Meio da manhã, um homem chega até meu táxi antevendo o caminho com uma bengala de alumínio. Um deficiente visual. Ele pede que eu toque até uma esquina específica do bairro Santana. Durante a corrida, ele pergunta se posso esperá-lo por um tempo, depois trazê-lo de volta. Claro. Ao chegarmos no ponto indicado, ele pergunta se estou avistando uma ameixeira, bem na esquina. Ele pede que eu estacione o táxi embaixo da árvore. Paro na sombra da ameixeira. Ele pede que eu desligue o rádio e abaixe um pouco o vidro da janela do seu lado. Ok. Ele não fala nada. Ficamos assim por um tempo. Nada acontece. Dou uma espiada. Por baixo dos óculos escuros, meu passageiro está com os olhos fechados. Penso que ele pode ter pegado no sono. Quando decido falar alguma coisa, o homem começa a sorrir. Primeiro um sorriso discreto, que logo se alarga. O homem cego está rindo. Não contenho a curiosidade:
sexta-feira, 28 de agosto de 2020
- O senhor está bem? Está rindo de quê? Posso saber?

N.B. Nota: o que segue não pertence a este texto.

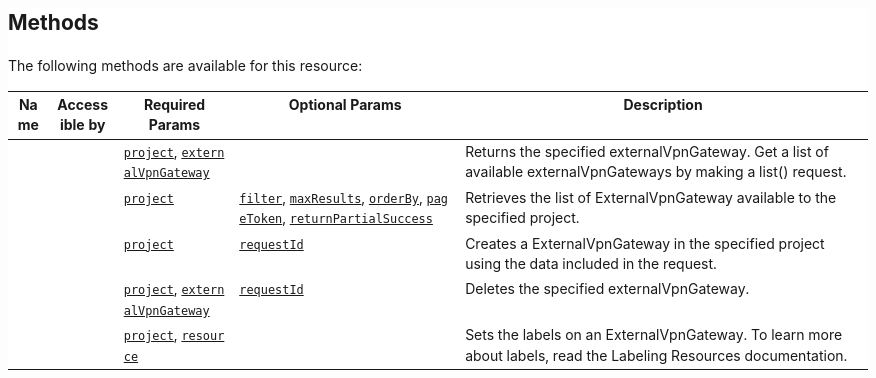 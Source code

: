 ## Methods

The following methods are available for this resource:

<table>
<thead>
    <tr>
    <th>Name</th>
    <th>Accessible by</th>
    <th>Required Params</th>
    <th>Optional Params</th>
    <th>Description</th>
    </tr>
</thead>
<tbody>
<tr>
    <td><a href="#get"><CopyableCode code="get" /></a></td>
    <td><CopyableCode code="select" /></td>
    <td><a href="#parameter-project"><code>project</code></a>, <a href="#parameter-externalVpnGateway"><code>externalVpnGateway</code></a></td>
    <td></td>
    <td>Returns the specified externalVpnGateway. Get a list of available externalVpnGateways by making a list() request.</td>
</tr>
<tr>
    <td><a href="#list"><CopyableCode code="list" /></a></td>
    <td><CopyableCode code="select" /></td>
    <td><a href="#parameter-project"><code>project</code></a></td>
    <td><a href="#parameter-filter"><code>filter</code></a>, <a href="#parameter-maxResults"><code>maxResults</code></a>, <a href="#parameter-orderBy"><code>orderBy</code></a>, <a href="#parameter-pageToken"><code>pageToken</code></a>, <a href="#parameter-returnPartialSuccess"><code>returnPartialSuccess</code></a></td>
    <td>Retrieves the list of ExternalVpnGateway available to the specified project.</td>
</tr>
<tr>
    <td><a href="#insert"><CopyableCode code="insert" /></a></td>
    <td><CopyableCode code="insert" /></td>
    <td><a href="#parameter-project"><code>project</code></a></td>
    <td><a href="#parameter-requestId"><code>requestId</code></a></td>
    <td>Creates a ExternalVpnGateway in the specified project using the data included in the request.</td>
</tr>
<tr>
    <td><a href="#delete"><CopyableCode code="delete" /></a></td>
    <td><CopyableCode code="delete" /></td>
    <td><a href="#parameter-project"><code>project</code></a>, <a href="#parameter-externalVpnGateway"><code>externalVpnGateway</code></a></td>
    <td><a href="#parameter-requestId"><code>requestId</code></a></td>
    <td>Deletes the specified externalVpnGateway.</td>
</tr>
<tr>
    <td><a href="#set_labels"><CopyableCode code="set_labels" /></a></td>
    <td><CopyableCode code="exec" /></td>
    <td><a href="#parameter-project"><code>project</code></a>, <a href="#parameter-resource"><code>resource</code></a></td>
    <td></td>
    <td>Sets the labels on an ExternalVpnGateway. To learn more about labels, read the Labeling Resources documentation.</td>
</tr>
</tbody>
</table>
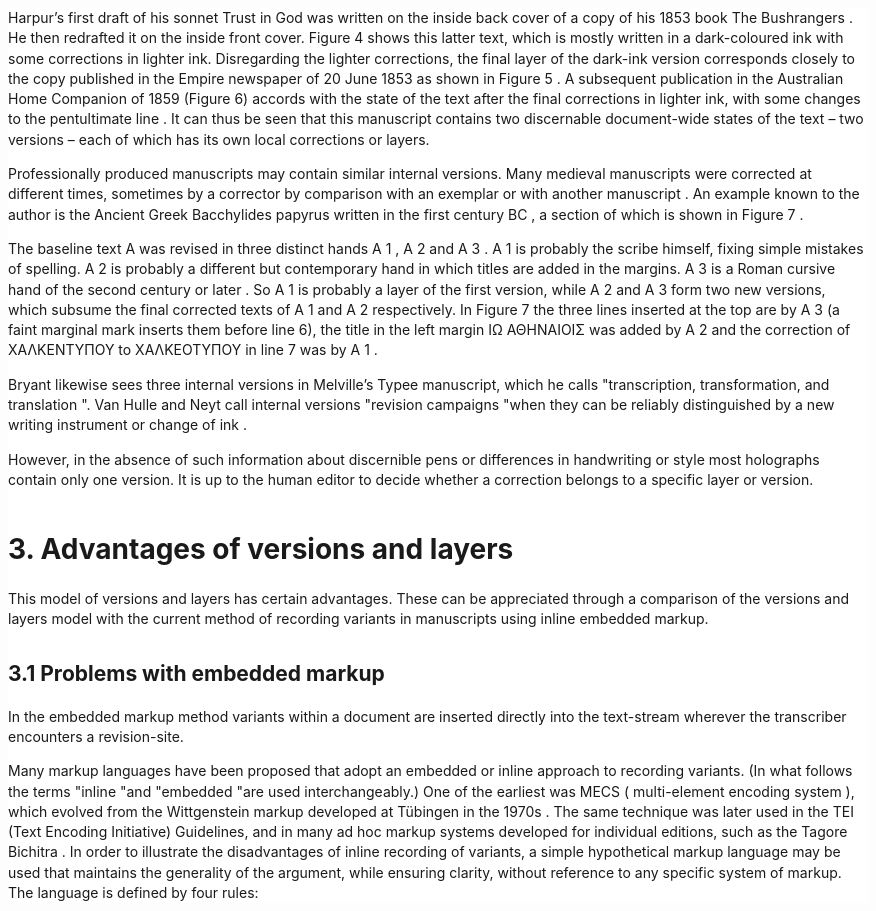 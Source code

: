 Harpur’s first draft of his sonnet Trust in God was written on the inside back cover of a copy of his 1853 book The Bushrangers . He then redrafted it on the inside front cover. Figure 4 shows this latter text, which is mostly written in a dark-coloured ink with some corrections in lighter ink. Disregarding the lighter corrections, the final layer of the dark-ink version corresponds closely to the copy published in the Empire newspaper of 20 June 1853 as shown in Figure 5 . A subsequent publication in the Australian Home Companion of 1859 (Figure 6) accords with the state of the text after the final corrections in lighter ink, with some changes to the pentultimate line . It can thus be seen that this manuscript contains two discernable document-wide states of the text – two versions – each of which has its own local corrections or layers. 

Professionally produced manuscripts may contain similar internal versions. Many medieval manuscripts were corrected at different times, sometimes by a corrector by comparison with an exemplar or with another manuscript . An example known to the author is the Ancient Greek Bacchylides papyrus written in the first century BC , a section of which is shown in Figure 7 . 

The baseline text A was revised in three distinct hands A 1 , A 2 and A 3 . A 1 is probably the scribe himself, fixing simple mistakes of spelling. A 2 is probably a different but contemporary hand in which titles are added in the margins. A 3 is a Roman cursive hand of the second century or later . So A 1 is probably a layer of the first version, while A 2 and A 3 form two new versions, which subsume the final corrected texts of A 1 and A 2 respectively. In Figure 7 the three lines inserted at the top are by A 3 (a faint marginal mark inserts them before line 6), the title in the left margin ΙΩ ΑΘΗΝΑΙΟΙΣ was added by A 2 and the correction of ΧΑΛΚΕΝΤΥΠΟΥ to ΧΑΛΚΕΟΤΥΠΟΥ in line 7 was by A 1 . 

Bryant likewise sees three internal versions in Melville’s Typee manuscript, which he calls "transcription, transformation, and translation ". Van Hulle and Neyt call internal versions "revision campaigns "when they can be reliably distinguished by a new writing instrument or change of ink . 

However, in the absence of such information about discernible pens or differences in handwriting or style most holographs contain only one version. It is up to the human editor to decide whether a correction belongs to a specific layer or version. 


# 3. Advantages of versions and layers 


This model of versions and layers has certain advantages. These can be appreciated through a comparison of the versions and layers model with the current method of recording variants in manuscripts using inline embedded markup. 


## 3.1 Problems with embedded markup 


In the embedded markup method variants within a document are inserted directly into the text-stream wherever the transcriber encounters a revision-site. 

Many markup languages have been proposed that adopt an embedded or inline approach to recording variants. (In what follows the terms "inline "and "embedded "are used interchangeably.) One of the earliest was MECS ( multi-element encoding system ), which evolved from the Wittgenstein markup developed at Tübingen in the 1970s . The same technique was later used in the TEI (Text Encoding Initiative) Guidelines, and in many ad hoc markup systems developed for individual editions, such as the Tagore Bichitra . In order to illustrate the disadvantages of inline recording of variants, a simple hypothetical markup language may be used that maintains the generality of the argument, while ensuring clarity, without reference to any specific system of markup. The language is defined by four rules: 
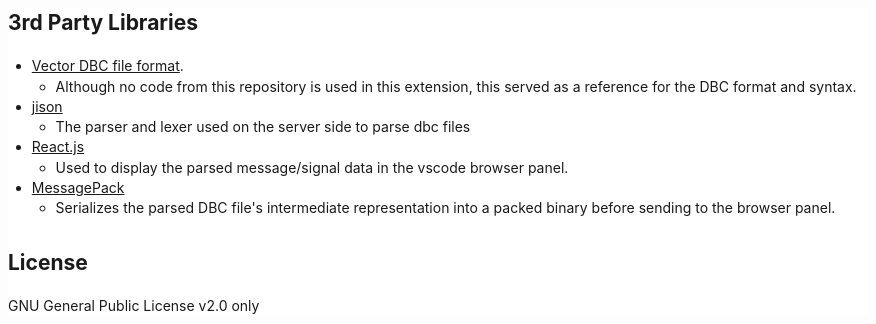 ## 3rd Party Libraries
- [Vector DBC file format](https://bitbucket.org/tobylorenz/vector_dbc/src/master/).
  - Although no code from this repository is used in this extension, this served
    as a reference for the DBC format and syntax. 
- [jison](https://github.com/zaach/jison)
  - The parser and lexer used on the server side to parse dbc files
- [React.js](https://reactjs.org/)
  - Used to display the parsed message/signal data in the vscode browser panel. 
- [MessagePack](https://msgpack.org/)
  - Serializes the parsed DBC file's intermediate representation into a packed
    binary before sending to the browser panel.

## License
GNU General Public License v2.0 only

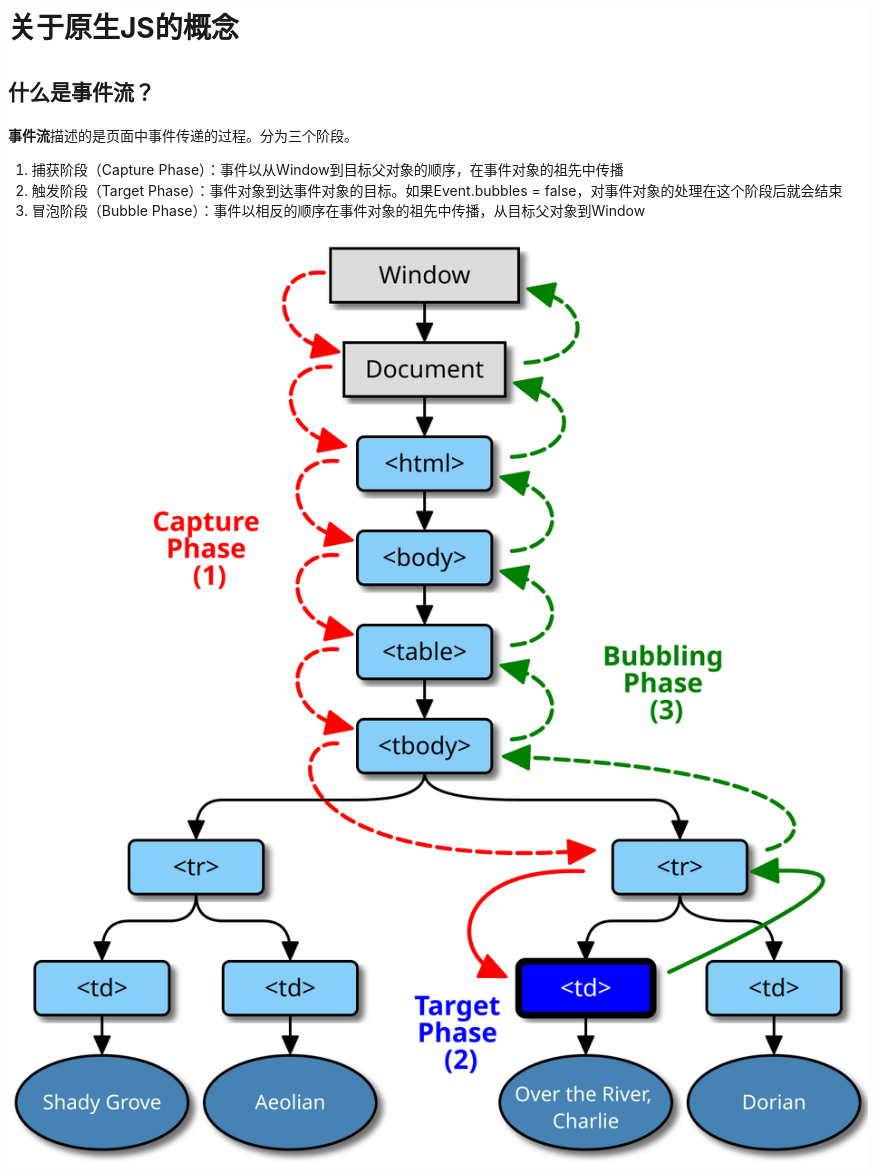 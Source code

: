 # 关于原生JS的概念

## 什么是事件流？

**事件流**描述的是页面中事件传递的过程。分为三个阶段。

1. 捕获阶段（Capture Phase）：事件以从Window到目标父对象的顺序，在事件对象的祖先中传播
2. 触发阶段（Target Phase）：事件对象到达事件对象的目标。如果<span hl>Event.bubbles = false</span>，对事件对象的处理在这个阶段后就会结束
3. 冒泡阶段（Bubble Phase）：事件以相反的顺序在事件对象的祖先中传播，从目标父对象到Window

![image.svg](/images/concepts/eventflow.svg)
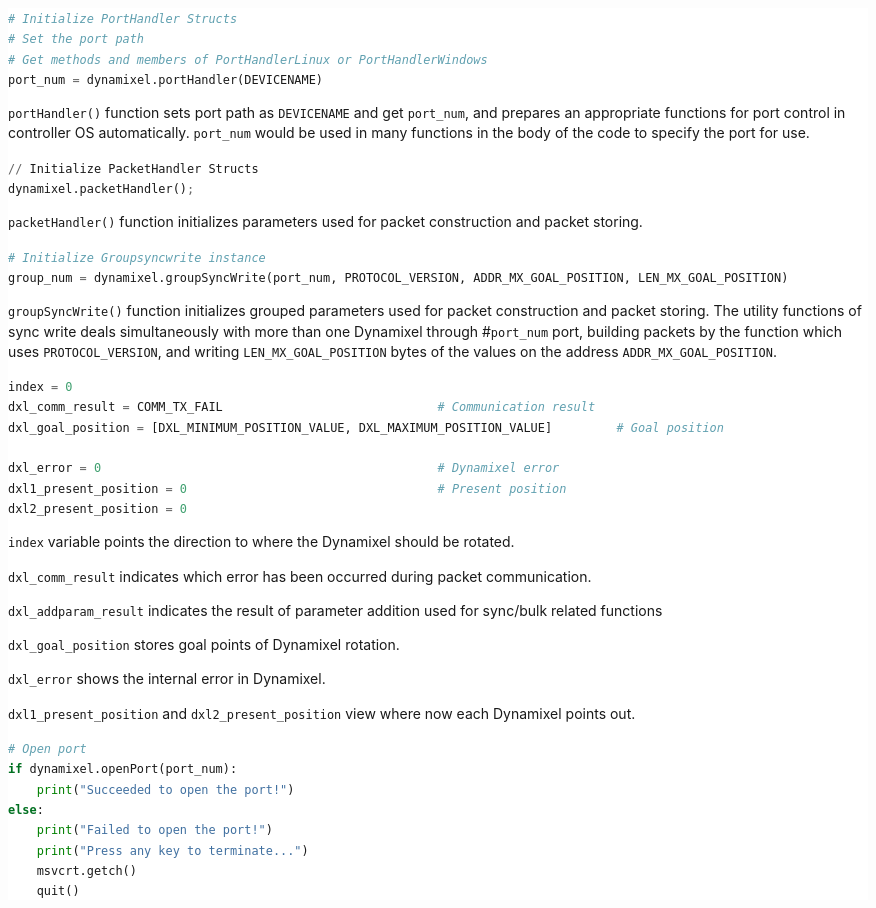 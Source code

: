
 ```python
# Initialize PortHandler Structs
# Set the port path
# Get methods and members of PortHandlerLinux or PortHandlerWindows
port_num = dynamixel.portHandler(DEVICENAME)
```

`portHandler()` function sets port path as `DEVICENAME` and get `port_num`, and prepares an appropriate functions for port control in controller OS automatically. `port_num` would be used in many functions in the body of the code to specify the port for use.

```python
// Initialize PacketHandler Structs
dynamixel.packetHandler();
```

`packetHandler()` function initializes parameters used for packet construction and packet storing.


```python
# Initialize Groupsyncwrite instance
group_num = dynamixel.groupSyncWrite(port_num, PROTOCOL_VERSION, ADDR_MX_GOAL_POSITION, LEN_MX_GOAL_POSITION)
```

`groupSyncWrite()` function initializes grouped parameters used for packet construction and packet storing. The utility functions of sync write deals simultaneously with more than one Dynamixel through #`port_num` port, building packets by the function which uses `PROTOCOL_VERSION`, and writing `LEN_MX_GOAL_POSITION` bytes of the values on the address `ADDR_MX_GOAL_POSITION`.

```python
index = 0
dxl_comm_result = COMM_TX_FAIL                              # Communication result
dxl_goal_position = [DXL_MINIMUM_POSITION_VALUE, DXL_MAXIMUM_POSITION_VALUE]         # Goal position

dxl_error = 0                                               # Dynamixel error
dxl1_present_position = 0                                   # Present position
dxl2_present_position = 0
```

`index` variable points the direction to where the Dynamixel should be rotated.

`dxl_comm_result` indicates which error has been occurred during packet communication.

`dxl_addparam_result` indicates the result of parameter addition used for sync/bulk related functions  

`dxl_goal_position` stores goal points of Dynamixel rotation.

`dxl_error` shows the internal error in Dynamixel.

`dxl1_present_position` and `dxl2_present_position` view where now each Dynamixel points out.

```python
# Open port
if dynamixel.openPort(port_num):
    print("Succeeded to open the port!")
else:
    print("Failed to open the port!")
    print("Press any key to terminate...")
    msvcrt.getch()
    quit()
```
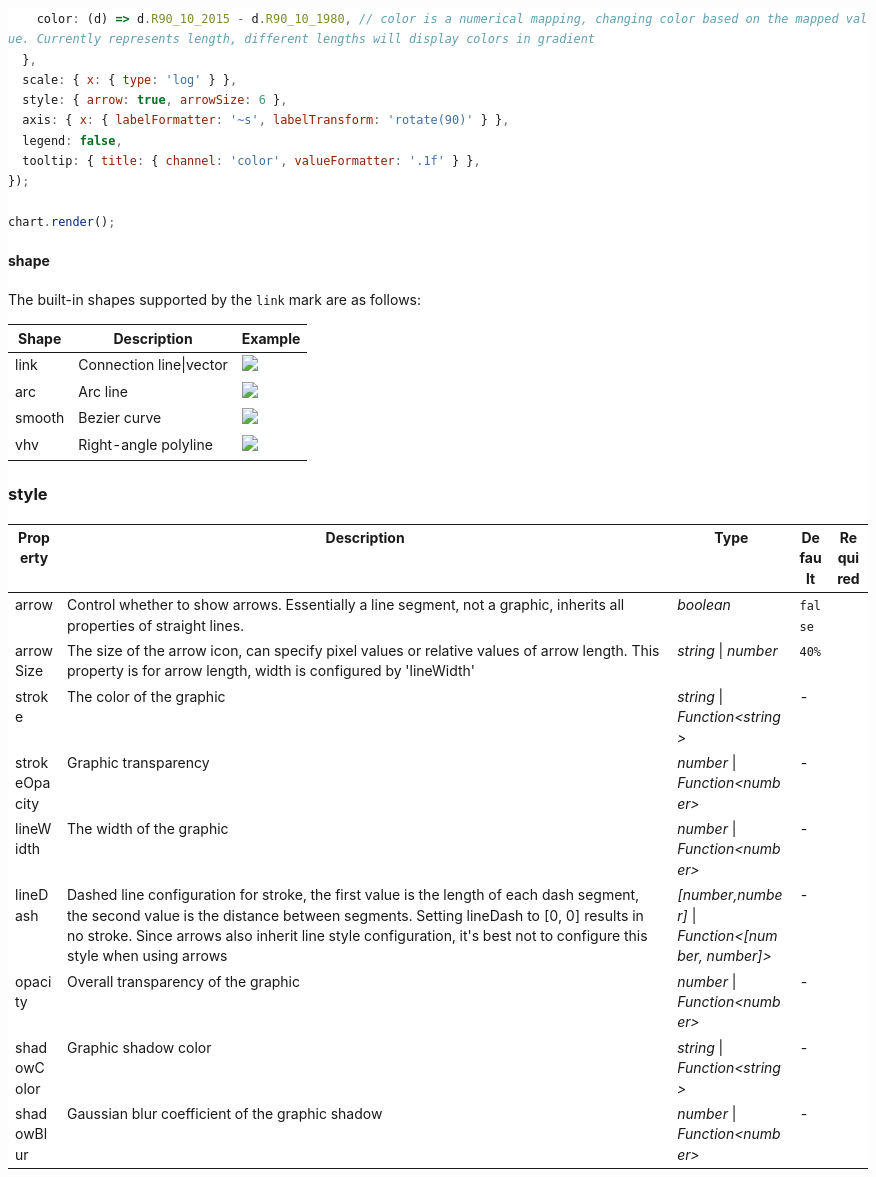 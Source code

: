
 ```js | ob { inject: true }
    color: (d) => d.R90_10_2015 - d.R90_10_1980, // color is a numerical mapping, changing color based on the mapped value. Currently represents length, different lengths will display colors in gradient
  },
  scale: { x: { type: 'log' } },
  style: { arrow: true, arrowSize: 6 },
  axis: { x: { labelFormatter: '~s', labelTransform: 'rotate(90)' } },
  legend: false,
  tooltip: { title: { channel: 'color', valueFormatter: '.1f' } },
});

chart.render();
```

#### shape

The built-in shapes supported by the `link` mark are as follows:

| Shape  | Description             | Example                                                                                                          |
| ------ | ----------------------- | ---------------------------------------------------------------------------------------------------------------- |
| link   | Connection line\|vector | <img src="https://mdn.alipayobjects.com/huamei_qa8qxu/afts/img/A*tTHNQaV0JaAAAAAAAAAAAAAAemJ7AQ/original"></img> |
| arc    | Arc line                | <img src="https://mdn.alipayobjects.com/huamei_qa8qxu/afts/img/A*3ya9SI9qVTQAAAAAAAAAAAAAemJ7AQ/original"></img> |
| smooth | Bezier curve            | <img src="https://mdn.alipayobjects.com/huamei_qa8qxu/afts/img/A*etcgSbaVmlAAAAAAAAAAAAAAemJ7AQ/original"></img> |
| vhv    | Right-angle polyline    | <img src="https://mdn.alipayobjects.com/huamei_qa8qxu/afts/img/A*X1oJSaTeNv8AAAAAAAAAAAAAemJ7AQ/original"></img> |

### style

| Property      | Description                                                                                                                                                                                                                                                                                               | Type                                                | Default   | Required |
| ------------- | --------------------------------------------------------------------------------------------------------------------------------------------------------------------------------------------------------------------------------------------------------------------------------------------------------- | --------------------------------------------------- | --------- | -------- |
| arrow         | Control whether to show arrows. Essentially a line segment, not a graphic, inherits all properties of straight lines.                                                                                                                                                                                     | _boolean_                                           | `false`   |          |
| arrowSize     | The size of the arrow icon, can specify pixel values or relative values of arrow length. This property is for arrow length, width is configured by 'lineWidth'                                                                                                                                            | _string_ \| _number_                                | `40%`     |          |
| stroke        | The color of the graphic                                                                                                                                                                                                                                                                                  | _string_ \| _Function\<string\>_                    | -         |          |
| strokeOpacity | Graphic transparency                                                                                                                                                                                                                                                                                      | _number_ \| _Function\<number\>_                    | -         |          |
| lineWidth     | The width of the graphic                                                                                                                                                                                                                                                                                  | _number_ \| _Function\<number\>_                    | -         |          |
| lineDash      | Dashed line configuration for stroke, the first value is the length of each dash segment, the second value is the distance between segments. Setting lineDash to [0, 0] results in no stroke. Since arrows also inherit line style configuration, it's best not to configure this style when using arrows | _[number,number]_ \| _Function\<[number, number]\>_ | -         |          |
| opacity       | Overall transparency of the graphic                                                                                                                                                                                                                                                                       | _number_ \| _Function\<number\>_                    | -         |          |
| shadowColor   | Graphic shadow color                                                                                                                                                                                                                                                                                      | _string_ \| _Function\<string\>_                    | -         |          |
| shadowBlur    | Gaussian blur coefficient of the graphic shadow                                                                                                                                                                                                                                                           | _number_ \| _Function\<number\>_                    | -         |          |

- Escute, taxista. Fique em silêncio e ouça.
- Não estou ouvindo nada, senhor. A cidade, as buzinas ao longe...
- Escute. Olhe! Aí está! Ouviu?
- Um passarinho cantou.
- Um Sabiá, taxista. É um Sabiá-Laranjeira. Ele continua aqui!
Ficamos por um bom tempo escutando o canto do Sabiá. Meu passageiro feliz, as lágrimas brotando por baixo dos óculos escuros. Quando deu-se por satisfeito, pediu que eu o levasse de volta. Enquanto retornávamos, ele contou que trabalhou por 45 anos naquela esquina. Numa gráfica. Até perder a visão. Fazia três anos que não voltava lá. Disse que, hoje, amanheceu determinado a reencontrar seu velho amigo. O sabiá. Estava feliz.
Meu emocionado cliente contou que costumava passar seu intervalo de meio da manhã naquela esquina, embaixo da velha ameixeira. Disse que nos últimos 20 anos, pelo menos, ele acompanhou o canto daquele Sabiá. O mesmo Sabiá, o mesmo canto, todo ano. A partir da metade de agosto até o início do verão, o mesmo Sabiá volta àquela ameixeira para fazer seu ninho, chocar seus ovos. Três ninhadas, pelo menos. Com o passar dos anos, quanto mais a visão diminuía, mais meu passageiro disse que conseguia identificar o canto específico daquele Sabiá. Os intervalos da manhã eram o momento do encontro do funcionário da gráfica com seu pequeno cantor alado. Segundo afirmou, foi assim pelas últimas duas décadas, pelo menos. Até que precisou abandonar o emprego. Aposentou-se. Havia 3 anos que não voltava àquela esquina, que não ouvia seu velho amigo.
- O frio está com os dias contados, taxista. Meu Sabiá sabe bem disso. O verão logo há de dar as caras. Tempo de fechar os olhos, apurar o ouvido, escutar o que a natureza tem a nos ensinar.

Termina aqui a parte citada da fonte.